In the early 2010s, the Tories slashed the schools budget. Now, we are paying the price

September 06, 2023
Education secretary Gillian Keegan leaving a cabinet meeting yesterday. Image:  Uwe Deffner / Alamy Stock Photo
Education Secretary Gillian Keegan leaving a cabinet meeting yesterday. Image: Uwe Deffner / Alamy Stock Photo

One of the best things done by the last Labour government was its tenfold increase in capital spending on England’s schools. By 2010, more than £10bn a year of school capital funding (in 2023 terms) was being spent to refurbish or replace every English school through the “Building Schools for the Future” programme, with a target date of this year—2023—for completion of all 24,000.

Alas, Building Schools for the Future was the first victim of austerity. Within weeks of the 2010 election, it was abolished by Cameron, Osborne and Gove. Within three years, school capital spending was more than halved, and it had remained there or lower ever since. 

You don’t need to know much more than that to understand the Raac (reinforced autoclaved aerated concrete) crisis and why so many schools are falling down.

Except one further fact. More than 600 completely new “free schools” have been set up since 2010, all of which also needed new or refurbished buildings, drawn from this same reduced capital budget. So even less was available for existing school buildings—hence the replacement rate of only 50 schools a year in recent years.
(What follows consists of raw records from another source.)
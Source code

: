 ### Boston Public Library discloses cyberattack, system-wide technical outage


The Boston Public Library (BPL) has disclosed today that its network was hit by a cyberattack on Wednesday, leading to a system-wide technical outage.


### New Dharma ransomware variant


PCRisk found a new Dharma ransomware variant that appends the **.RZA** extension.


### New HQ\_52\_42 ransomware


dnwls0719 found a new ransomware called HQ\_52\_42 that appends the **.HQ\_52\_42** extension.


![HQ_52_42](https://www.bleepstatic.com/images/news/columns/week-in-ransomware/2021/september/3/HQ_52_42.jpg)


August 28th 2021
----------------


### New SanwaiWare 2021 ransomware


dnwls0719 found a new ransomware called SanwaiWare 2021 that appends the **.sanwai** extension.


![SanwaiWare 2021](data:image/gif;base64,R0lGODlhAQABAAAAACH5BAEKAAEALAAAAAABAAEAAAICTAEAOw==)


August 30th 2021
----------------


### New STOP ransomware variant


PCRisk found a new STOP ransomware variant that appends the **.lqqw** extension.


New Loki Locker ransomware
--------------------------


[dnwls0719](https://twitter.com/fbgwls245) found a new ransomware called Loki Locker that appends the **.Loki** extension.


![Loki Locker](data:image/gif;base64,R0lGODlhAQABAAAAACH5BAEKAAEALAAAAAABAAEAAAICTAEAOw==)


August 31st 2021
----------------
These free schools are to some extent modelled on the academies which I set up as schools minister in the 2000s—but with two big differences. My academies were drawing from a larger, not a smaller, overall capital pool. And most of my academies replaced existing schools, modernising their buildings in the process. That was part of the transformation formula to make them good schools. They weren’t set up in competition with defunded schools, as has largely been the case since 2010 for ideological reasons.

It is a grim story, but not a new one. Before New Labour, state school buildings had been historically underfunded in England, part and parcel of the neglect of the public realm by successive postwar governments. This is part of the reason why the nation’s educational performance was so comparatively low until the 2000s.

In the 1990s, there were still lots of schools with outside toilets and dilapidated prefab Portakabins installed in the 1970s when the school leaving age was raised from 15 to 16. This should have happened after 1945, but was cancelled because there wasn’t the money even for the Portakabins immediately after the war. It was then planned and cancelled again in the 1960s because of—surprise, surprise—public spending cuts following the devaluation of sterling in 1967.

All this is a world apart from England’s private school sector, which has had multiples more capital spending per head than the state system over recent decades as fees have rocketed and wealthy donors contributed. It is part of the reason why so many of the affluent middle classes opt out of the state system and pay fees on average twice the amount spent on state school pupils.

As schools minister in the 2000s, I had hoped it would all be so different. I hoped that good school facilities as well as teaching would be the norm rather than the exception in the state system, and that only social snobbery—and a fairly unenlightened form of it—would lead parents to opt for private education.

Fortunately, the quality of teaching is generally better than the condition of the buildings in the state system. But you can’t separate the two entirely, particularly in the provision of a wide curriculum including the arts and sports, and the push to go private has remained undiminished among those who can afford it.

“Education, education, education” was Tony Blair’s mantra. “Raac Update: Most Schools Unaffected” is the best the Sunak government can manage this week.